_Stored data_
+++

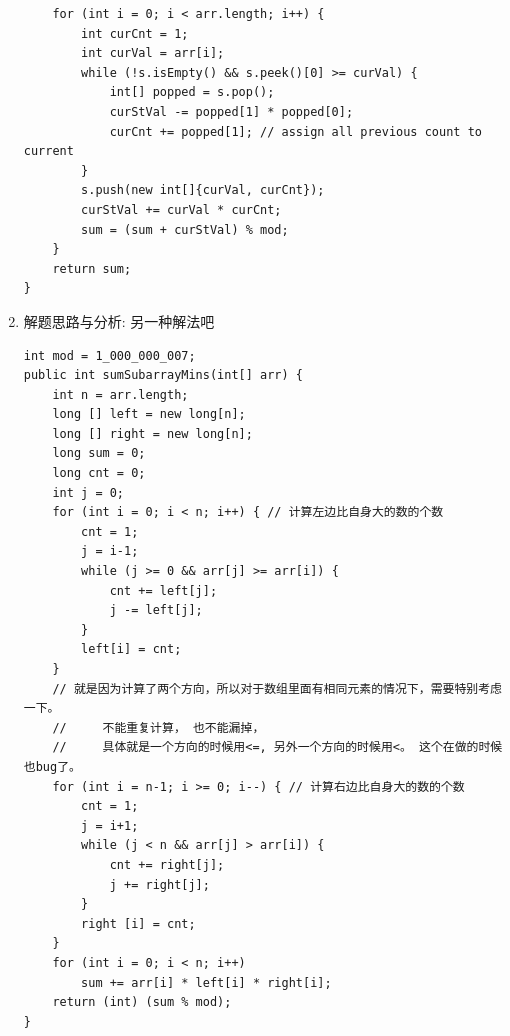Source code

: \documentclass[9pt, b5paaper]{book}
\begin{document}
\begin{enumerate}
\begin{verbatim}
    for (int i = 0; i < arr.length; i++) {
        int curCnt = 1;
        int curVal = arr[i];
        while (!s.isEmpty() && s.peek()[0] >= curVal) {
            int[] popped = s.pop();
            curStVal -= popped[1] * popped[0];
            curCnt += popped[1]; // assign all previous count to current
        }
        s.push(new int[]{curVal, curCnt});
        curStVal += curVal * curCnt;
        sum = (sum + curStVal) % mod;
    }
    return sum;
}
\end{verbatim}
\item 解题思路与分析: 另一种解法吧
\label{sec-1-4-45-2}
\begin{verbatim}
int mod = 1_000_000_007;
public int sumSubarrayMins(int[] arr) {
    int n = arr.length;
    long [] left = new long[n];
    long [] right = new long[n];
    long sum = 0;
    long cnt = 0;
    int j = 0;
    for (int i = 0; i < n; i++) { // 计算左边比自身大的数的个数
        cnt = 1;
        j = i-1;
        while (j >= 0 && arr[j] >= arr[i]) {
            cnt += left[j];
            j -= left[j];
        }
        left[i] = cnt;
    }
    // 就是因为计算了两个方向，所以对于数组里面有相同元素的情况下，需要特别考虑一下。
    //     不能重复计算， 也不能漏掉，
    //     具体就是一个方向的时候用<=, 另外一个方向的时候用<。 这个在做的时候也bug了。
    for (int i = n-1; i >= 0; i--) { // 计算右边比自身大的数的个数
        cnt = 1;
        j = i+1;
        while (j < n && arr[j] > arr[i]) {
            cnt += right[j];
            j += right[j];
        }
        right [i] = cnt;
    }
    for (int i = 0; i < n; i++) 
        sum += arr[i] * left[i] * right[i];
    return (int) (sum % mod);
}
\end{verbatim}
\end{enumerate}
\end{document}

+++

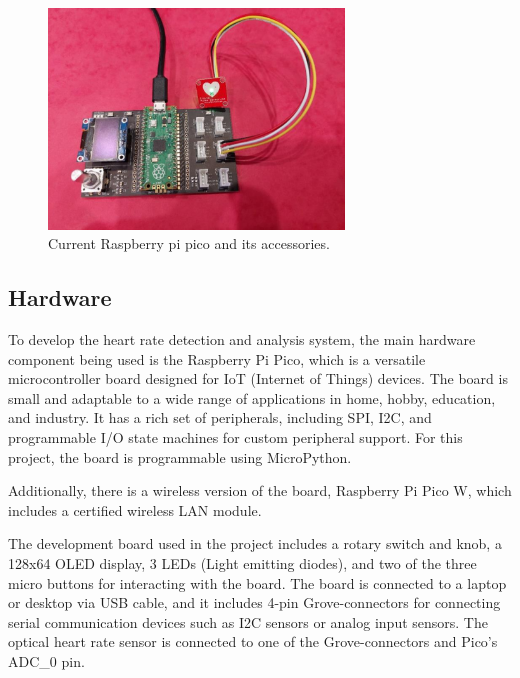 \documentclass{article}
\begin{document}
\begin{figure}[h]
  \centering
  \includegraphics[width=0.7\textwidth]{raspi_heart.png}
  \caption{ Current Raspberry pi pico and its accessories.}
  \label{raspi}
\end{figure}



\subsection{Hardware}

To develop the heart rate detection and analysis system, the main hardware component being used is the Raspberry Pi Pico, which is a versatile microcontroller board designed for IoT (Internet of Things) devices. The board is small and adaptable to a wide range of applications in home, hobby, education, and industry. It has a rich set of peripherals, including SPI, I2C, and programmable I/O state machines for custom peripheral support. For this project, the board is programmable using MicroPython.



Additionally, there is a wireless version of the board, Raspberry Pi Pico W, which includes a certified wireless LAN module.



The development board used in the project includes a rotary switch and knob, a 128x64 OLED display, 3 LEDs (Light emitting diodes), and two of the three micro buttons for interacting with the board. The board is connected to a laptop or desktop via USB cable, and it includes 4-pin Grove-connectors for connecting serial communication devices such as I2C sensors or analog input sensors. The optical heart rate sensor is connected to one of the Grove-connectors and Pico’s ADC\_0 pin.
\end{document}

+++

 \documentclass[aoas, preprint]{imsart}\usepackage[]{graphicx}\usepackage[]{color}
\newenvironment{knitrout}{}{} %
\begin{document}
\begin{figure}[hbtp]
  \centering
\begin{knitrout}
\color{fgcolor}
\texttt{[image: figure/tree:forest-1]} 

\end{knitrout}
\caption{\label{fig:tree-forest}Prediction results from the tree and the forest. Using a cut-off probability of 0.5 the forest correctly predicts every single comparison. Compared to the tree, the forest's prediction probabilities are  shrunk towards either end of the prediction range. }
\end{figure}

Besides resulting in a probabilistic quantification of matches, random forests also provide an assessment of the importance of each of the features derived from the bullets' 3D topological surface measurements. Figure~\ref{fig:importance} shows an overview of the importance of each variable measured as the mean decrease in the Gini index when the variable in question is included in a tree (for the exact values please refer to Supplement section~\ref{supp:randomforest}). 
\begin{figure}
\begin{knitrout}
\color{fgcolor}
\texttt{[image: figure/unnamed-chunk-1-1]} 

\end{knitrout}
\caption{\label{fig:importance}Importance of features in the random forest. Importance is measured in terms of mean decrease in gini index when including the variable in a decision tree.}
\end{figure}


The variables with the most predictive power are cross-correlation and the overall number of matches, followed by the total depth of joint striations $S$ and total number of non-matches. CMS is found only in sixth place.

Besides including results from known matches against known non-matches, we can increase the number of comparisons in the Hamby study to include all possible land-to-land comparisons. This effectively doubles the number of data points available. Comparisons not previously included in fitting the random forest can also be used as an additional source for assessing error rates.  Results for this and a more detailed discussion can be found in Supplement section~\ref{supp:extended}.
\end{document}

+++

_Aim of the task_
Write out word for word the lines above that run from the one with "Source code" to the one with "j -= left[j];". Include both end lines; exclude the images.

_Task solution_
Source code

: \documentclass[9pt, b5paaper]{book}
\begin{document}
\begin{enumerate}
\begin{verbatim}
    for (int i = 0; i < arr.length; i++) {
        int curCnt = 1;
        int curVal = arr[i];
        while (!s.isEmpty() && s.peek()[0] >= curVal) {
            int[] popped = s.pop();
            curStVal -= popped[1] * popped[0];
            curCnt += popped[1]; // assign all previous count to current
        }
        s.push(new int[]{curVal, curCnt});
        curStVal += curVal * curCnt;
        sum = (sum + curStVal) % mod;
    }
    return sum;
}
\end{verbatim}
\item 解题思路与分析: 另一种解法吧
\label{sec-1-4-45-2}
\begin{verbatim}
int mod = 1_000_000_007;
public int sumSubarrayMins(int[] arr) {
    int n = arr.length;
    long [] left = new long[n];
    long [] right = new long[n];
    long sum = 0;
    long cnt = 0;
    int j = 0;
    for (int i = 0; i < n; i++) { // 计算左边比自身大的数的个数
        cnt = 1;
        j = i-1;
        while (j >= 0 && arr[j] >= arr[i]) {
            cnt += left[j];
            j -= left[j];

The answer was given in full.